Segment Open

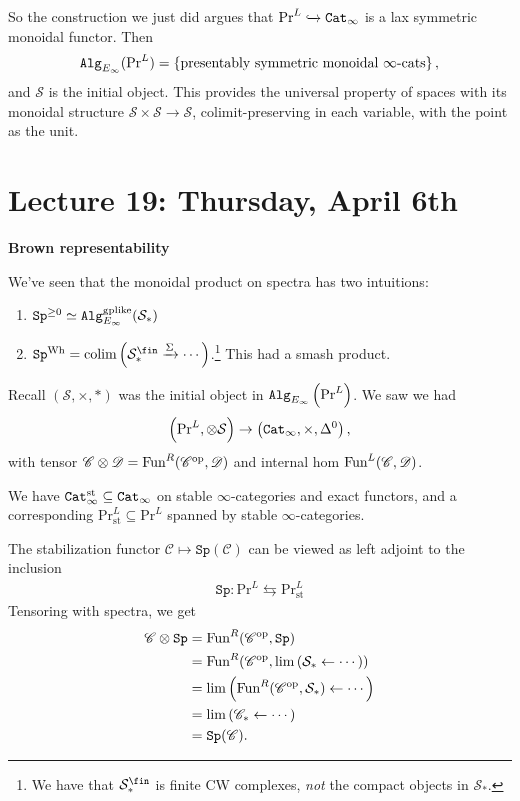 \documentclass[12pt]{amsart}
\theoremstyle{definition}
\providecommand{\Sp}{\texttt{Sp}}
\providecommand{\Sp}{\text{Sp}}
\providecommand{\st}{\text{st}}
\providecommand{\Pr}{\text{Pr}}
\begin{document}
So the construction we just did argues that $\Pr^L \hookto \Cat_\infty$ is a lax symmetric monoidal functor. Then
\begin{align*}
    \Alg_{E_\infty}(\Pr^L) = \left\{ \text{presentably symmetric monoidal } \infty\text{-cats} \right\},
\end{align*}
and $\mathcal{S}$ is the initial object. This provides the universal property of spaces with its monoidal structure $\mathcal{S} \times \mathcal{S} \to \mathcal{S}$, colimit-preserving in each variable, with the point as the unit.


\section{Lecture 19: Thursday, April 6th}

\begin{center}
    \textbf{Brown representability}
\end{center}

We've seen that the monoidal product on spectra has two intuitions:
\begin{enumerate}
    \item $\Sp^{\ge 0} \simeq \Alg_{E_\infty}^\text{gplike}(\mathcal{S}_\ast)$
    \item $\Sp^\text{Wh} = \colim \left( \mathcal{S}_\ast^\fin \xto{\Sigma} \cdots \right)$.\footnote{We have that $\mathcal{S}_\ast^\fin$ is finite CW complexes, \textit{not} the compact objects in $\mathcal{S}_\ast$.} This had a smash product.
\end{enumerate}

Recall $\left( \mathcal{S}, \times, \ast \right)$ was the initial object in $\Alg_{E_\infty}\left( \Pr^L \right)$. We saw we had
\begin{align*}
    \left( \Pr^L, \otimes \mathcal{S} \right) \to \left( \Cat_\infty, \times, \Delta^0 \right),
\end{align*}
with tensor $\mathscr{C} \otimes \mathscr{D} = \text{Fun}^R(\mathscr{C}^{\text{op}}, \mathscr{D})$ and internal hom $\text{Fun}^L(\mathscr{C},\mathscr{D})$.

We have $\Cat_\infty^\st \subseteq \Cat_\infty$ on stable $\infty$-categories and exact functors, and a corresponding $\Pr^L_\st \subseteq \Pr^L$ spanned by stable $\infty$-categories.

The stabilization functor $\mathscr{C} \mapsto \Sp(\mathscr{C})$ can be viewed as left adjoint to the inclusion
\begin{align*}
    \Sp: \Pr^L \leftrightarrows \Pr^L_\st
\end{align*}
Tensoring with spectra, we get
\begin{align*}
    \mathscr{C} \otimes \Sp &= \Fun^R(\mathscr{C}^\op, \Sp) \\
    &= \Fun^R(\mathscr{C}^\op, \lim \left( \mathcal{S}_\ast \from \cdots \right)) \\
    &= \lim \left( \Fun^R(\mathscr{C}^\op, \mathcal{S}_\ast) \from \cdots \right) \\
    &= \lim \left( \mathscr{C}_\ast \from \cdots \right) \\
    &= \Sp(\mathscr{C}).
\end{align*}
\end{document}
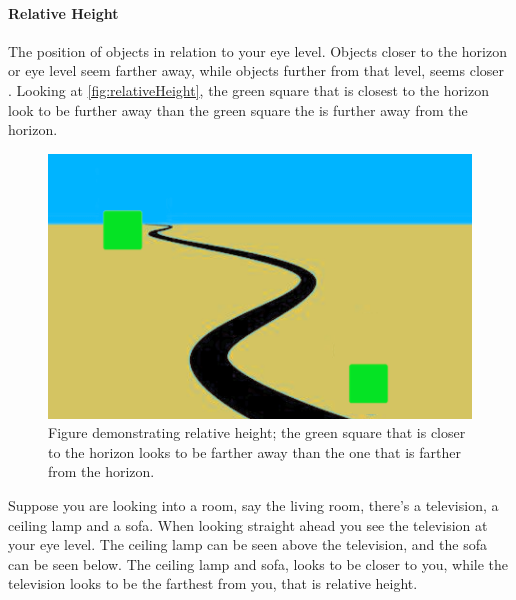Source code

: 			\paragraph{Relative Height}
				The position of objects in relation to your eye level. Objects closer to the horizon or eye level seem farther away, while objects further from that level, seems closer \citep{relativeHeight}. Looking at \autoref{fig:relativeHeight}, the green square that is closest to the horizon look to be further away than the green square the is further away from the horizon. 
				\begin{figure}[H]
					\centering
					\includegraphics[width=0.6\linewidth]{figure/relativeHeight}
					\caption{Figure demonstrating relative height; the green square that is closer to the horizon looks to be farther away than the one that is farther from the horizon.}
					\label{fig:relativeHeight}
				\end{figure}
				Suppose you are looking into a room, say the living room, there's a television, a ceiling lamp and a sofa. When looking straight ahead you see the television at your eye level. The ceiling lamp can be seen above the television, and the sofa can be seen below. The ceiling lamp and sofa, looks to be closer to you, while the television looks to be the farthest from you, that is relative height.
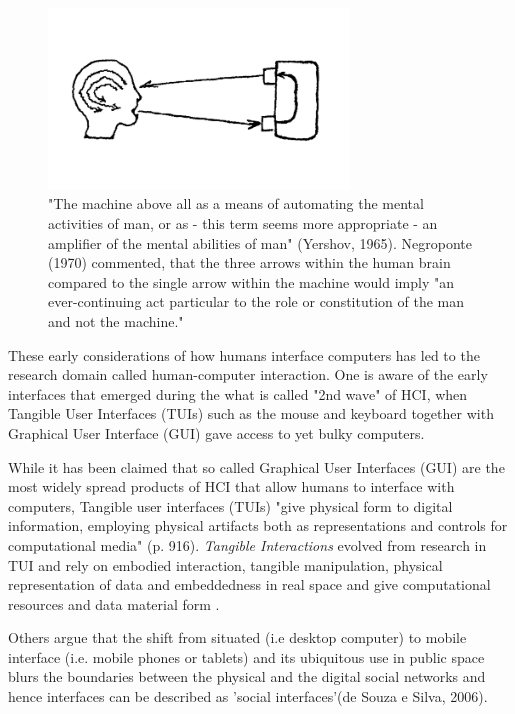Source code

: 
\begin{figure}[h!] 
\centering
\includegraphics[width=8cm]{Illustrations/Yershov.png}
\caption [Director-agent interaction diagram by Yershov (1965)] {"The machine above all as a means of automating the mental activities of man, or as - this term seems more appropriate - an amplifier of the mental abilities of man" (Yershov, 1965). Negroponte (1970) commented, that the three arrows within the human brain compared to the single arrow within the machine would imply "an ever-continuing act particular to the role or constitution of the man and not the machine."}
\label{Yershov}
\end{figure}

These early considerations of how humans interface computers has led to the research domain called human-computer interaction.
One is aware of the early interfaces that emerged during the what is called "2nd wave" of HCI, when Tangible User Interfaces (TUIs) such as the mouse and keyboard together with Graphical User Interface (GUI) gave access to yet bulky computers. 

While it has been claimed that so called Graphical User Interfaces (GUI) are the most widely spread products of HCI that allow humans to interface with computers,  Tangible user interfaces (TUIs) "give physical form to digital information, employing physical artifacts both as representations and controls for computational media" \cite{Ullmer_2000}(p. 916). 
\textit{Tangible Interactions} evolved from research in TUI and rely on embodied interaction, tangible manipulation, physical representation of data and embeddedness in real space and give computational resources and data material form \cite{Hornecker_2006}. 

Others argue that the shift from situated (i.e desktop computer) to mobile interface (i.e. mobile phones or tablets) and its ubiquitous use in public space blurs the boundaries between the physical and the digital social networks and hence interfaces can be described as 'social interfaces'(de Souza e Silva, 2006).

Segment Closed

> _ACTIVITY_
Check each line of the records above, and copy those that hold the word "form".

> _ANSWER SPACE_
While it has been claimed that so called Graphical User Interfaces (GUI) are the most widely spread products of HCI that allow humans to interface with computers,  Tangible user interfaces (TUIs) "give physical form to digital information, employing physical artifacts both as representations and controls for computational media" \cite{Ullmer_2000}(p. 916). 
\textit{Tangible Interactions} evolved from research in TUI and rely on embodied interaction, tangible manipulation, physical representation of data and embeddedness in real space and give computational resources and data material form \cite{Hornecker_2006}. 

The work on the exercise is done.